» Work item:
Copy the opening lines of the listing exactly, through and including the line with "9 & $y(t)y(t)\delta^1"; do not copy any pictures.

====== Records for the task

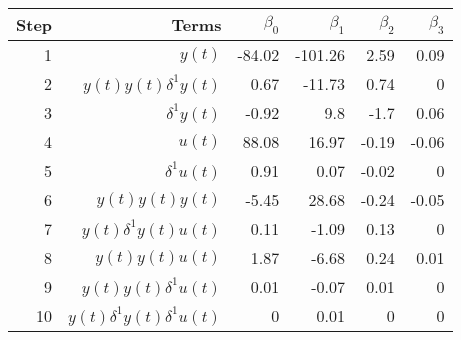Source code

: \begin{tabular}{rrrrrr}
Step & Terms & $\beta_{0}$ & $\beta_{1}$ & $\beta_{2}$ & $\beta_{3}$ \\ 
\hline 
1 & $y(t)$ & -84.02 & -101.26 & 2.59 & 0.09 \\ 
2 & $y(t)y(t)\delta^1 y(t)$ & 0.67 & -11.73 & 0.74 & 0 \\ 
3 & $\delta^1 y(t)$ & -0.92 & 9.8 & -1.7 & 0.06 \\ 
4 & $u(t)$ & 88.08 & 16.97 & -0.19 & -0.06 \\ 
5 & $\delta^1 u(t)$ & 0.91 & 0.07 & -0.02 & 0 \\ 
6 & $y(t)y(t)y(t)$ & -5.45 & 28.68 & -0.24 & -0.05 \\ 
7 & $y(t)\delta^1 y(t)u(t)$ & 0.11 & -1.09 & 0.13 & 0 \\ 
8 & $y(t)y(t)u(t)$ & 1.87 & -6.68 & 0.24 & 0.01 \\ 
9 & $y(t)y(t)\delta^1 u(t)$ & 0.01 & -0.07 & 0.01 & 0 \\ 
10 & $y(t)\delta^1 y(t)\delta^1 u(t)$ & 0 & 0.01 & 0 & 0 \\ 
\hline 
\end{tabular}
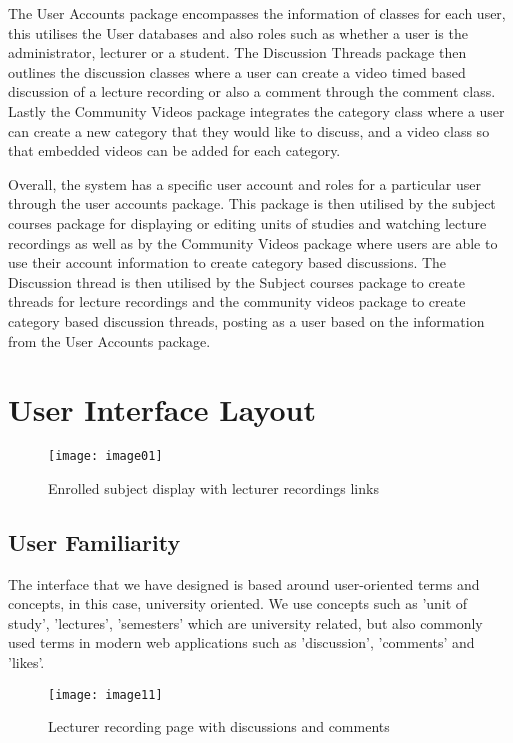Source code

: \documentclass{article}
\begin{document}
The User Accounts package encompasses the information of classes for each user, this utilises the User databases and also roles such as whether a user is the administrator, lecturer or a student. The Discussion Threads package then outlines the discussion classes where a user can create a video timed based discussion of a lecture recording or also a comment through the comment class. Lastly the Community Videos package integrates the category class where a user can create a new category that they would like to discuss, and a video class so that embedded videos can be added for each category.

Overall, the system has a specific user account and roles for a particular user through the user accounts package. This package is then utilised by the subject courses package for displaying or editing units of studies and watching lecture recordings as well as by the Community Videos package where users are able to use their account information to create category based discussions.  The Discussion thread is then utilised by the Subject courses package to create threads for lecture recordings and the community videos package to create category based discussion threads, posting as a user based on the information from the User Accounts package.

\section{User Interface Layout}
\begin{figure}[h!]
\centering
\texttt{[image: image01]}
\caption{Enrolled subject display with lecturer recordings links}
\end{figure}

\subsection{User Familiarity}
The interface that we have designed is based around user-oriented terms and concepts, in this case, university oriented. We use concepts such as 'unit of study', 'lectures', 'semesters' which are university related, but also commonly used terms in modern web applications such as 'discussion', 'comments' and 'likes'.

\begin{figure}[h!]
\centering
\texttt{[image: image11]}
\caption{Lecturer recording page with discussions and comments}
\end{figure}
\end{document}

============

» Reply to the exercise:
Source code

: \begin{tabular}{rrrrrr}
Step & Terms & $\beta_{0}$ & $\beta_{1}$ & $\beta_{2}$ & $\beta_{3}$ \\ 
\hline 
1 & $y(t)$ & -84.02 & -101.26 & 2.59 & 0.09 \\ 
2 & $y(t)y(t)\delta^1 y(t)$ & 0.67 & -11.73 & 0.74 & 0 \\ 
3 & $\delta^1 y(t)$ & -0.92 & 9.8 & -1.7 & 0.06 \\ 
4 & $u(t)$ & 88.08 & 16.97 & -0.19 & -0.06 \\ 
5 & $\delta^1 u(t)$ & 0.91 & 0.07 & -0.02 & 0 \\ 
6 & $y(t)y(t)y(t)$ & -5.45 & 28.68 & -0.24 & -0.05 \\ 
7 & $y(t)\delta^1 y(t)u(t)$ & 0.11 & -1.09 & 0.13 & 0 \\ 
8 & $y(t)y(t)u(t)$ & 1.87 & -6.68 & 0.24 & 0.01 \\ 
9 & $y(t)y(t)\delta^1 u(t)$ & 0.01 & -0.07 & 0.01 & 0 \\ 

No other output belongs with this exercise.